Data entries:
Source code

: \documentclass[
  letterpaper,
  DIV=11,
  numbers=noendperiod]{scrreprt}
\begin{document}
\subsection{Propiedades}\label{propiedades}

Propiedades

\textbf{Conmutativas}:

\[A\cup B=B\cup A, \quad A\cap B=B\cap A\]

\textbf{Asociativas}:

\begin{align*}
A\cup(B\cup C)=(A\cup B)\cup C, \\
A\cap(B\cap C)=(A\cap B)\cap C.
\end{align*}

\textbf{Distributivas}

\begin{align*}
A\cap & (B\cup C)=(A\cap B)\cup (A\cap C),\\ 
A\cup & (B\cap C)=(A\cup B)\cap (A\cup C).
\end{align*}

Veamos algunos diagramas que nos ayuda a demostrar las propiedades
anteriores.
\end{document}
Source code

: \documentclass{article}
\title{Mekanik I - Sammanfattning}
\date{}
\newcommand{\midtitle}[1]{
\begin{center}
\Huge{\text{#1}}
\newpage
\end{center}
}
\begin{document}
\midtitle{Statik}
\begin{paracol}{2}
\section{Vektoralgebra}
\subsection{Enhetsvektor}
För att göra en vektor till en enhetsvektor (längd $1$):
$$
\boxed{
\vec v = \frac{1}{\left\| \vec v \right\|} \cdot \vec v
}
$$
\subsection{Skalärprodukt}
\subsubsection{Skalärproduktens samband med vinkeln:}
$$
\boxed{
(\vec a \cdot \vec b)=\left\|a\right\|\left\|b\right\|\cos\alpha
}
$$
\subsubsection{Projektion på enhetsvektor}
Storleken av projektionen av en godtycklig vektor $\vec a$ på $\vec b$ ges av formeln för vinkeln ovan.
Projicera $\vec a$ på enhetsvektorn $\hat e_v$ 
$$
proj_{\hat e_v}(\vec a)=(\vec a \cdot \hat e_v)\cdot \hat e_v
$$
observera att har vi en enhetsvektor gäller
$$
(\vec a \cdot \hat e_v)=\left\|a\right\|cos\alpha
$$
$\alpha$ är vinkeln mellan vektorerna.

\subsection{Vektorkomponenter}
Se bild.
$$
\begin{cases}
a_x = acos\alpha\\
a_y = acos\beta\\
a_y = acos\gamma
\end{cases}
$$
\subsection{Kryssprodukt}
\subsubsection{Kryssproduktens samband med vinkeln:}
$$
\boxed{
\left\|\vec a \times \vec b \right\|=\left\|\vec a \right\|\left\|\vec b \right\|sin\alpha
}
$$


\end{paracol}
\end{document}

◆ INSTRUCTIONS TO FOLLOW
Reproduce all entries exactly, leaving each one whole.

◆ RESPONSE AREA
Source code

: \documentclass[
  letterpaper,
  DIV=11,
  numbers=noendperiod]{scrreprt}
\begin{document}
\subsection{Propiedades}\label{propiedades}

Propiedades

\textbf{Conmutativas}:

\[A\cup B=B\cup A, \quad A\cap B=B\cap A\]

\textbf{Asociativas}:

\begin{align*}
A\cup(B\cup C)=(A\cup B)\cup C, \\
A\cap(B\cap C)=(A\cap B)\cap C.
\end{align*}

\textbf{Distributivas}

\begin{align*}
A\cap & (B\cup C)=(A\cap B)\cup (A\cap C),\\ 
A\cup & (B\cap C)=(A\cup B)\cap (A\cup C).
\end{align*}

Veamos algunos diagramas que nos ayuda a demostrar las propiedades
anteriores.
\end{document}
Source code

: \documentclass{article}
\title{Mekanik I - Sammanfattning}
\date{}
\newcommand{\midtitle}[1]{
\begin{center}
\Huge{\text{#1}}
\newpage
\end{center}
}
\begin{document}
\midtitle{Statik}
\begin{paracol}{2}
\section{Vektoralgebra}
\subsection{Enhetsvektor}
För att göra en vektor till en enhetsvektor (längd $1$):
$$
\boxed{
\vec v = \frac{1}{\left\| \vec v \right\|} \cdot \vec v
}
$$
\subsection{Skalärprodukt}
\subsubsection{Skalärproduktens samband med vinkeln:}
$$
\boxed{
(\vec a \cdot \vec b)=\left\|a\right\|\left\|b\right\|\cos\alpha
}
$$
\subsubsection{Projektion på enhetsvektor}
Storleken av projektionen av en godtycklig vektor $\vec a$ på $\vec b$ ges av formeln för vinkeln ovan.
Projicera $\vec a$ på enhetsvektorn $\hat e_v$ 
$$
proj_{\hat e_v}(\vec a)=(\vec a \cdot \hat e_v)\cdot \hat e_v
$$
observera att har vi en enhetsvektor gäller
$$
(\vec a \cdot \hat e_v)=\left\|a\right\|cos\alpha
$$
$\alpha$ är vinkeln mellan vektorerna.

\subsection{Vektorkomponenter}
Se bild.
$$
\begin{cases}
a_x = acos\alpha\\
a_y = acos\beta\\
a_y = acos\gamma
\end{cases}
$$
\subsection{Kryssprodukt}
\subsubsection{Kryssproduktens samband med vinkeln:}
$$
\boxed{
\left\|\vec a \times \vec b \right\|=\left\|\vec a \right\|\left\|\vec b \right\|sin\alpha
}
$$


\end{paracol}
\end{document}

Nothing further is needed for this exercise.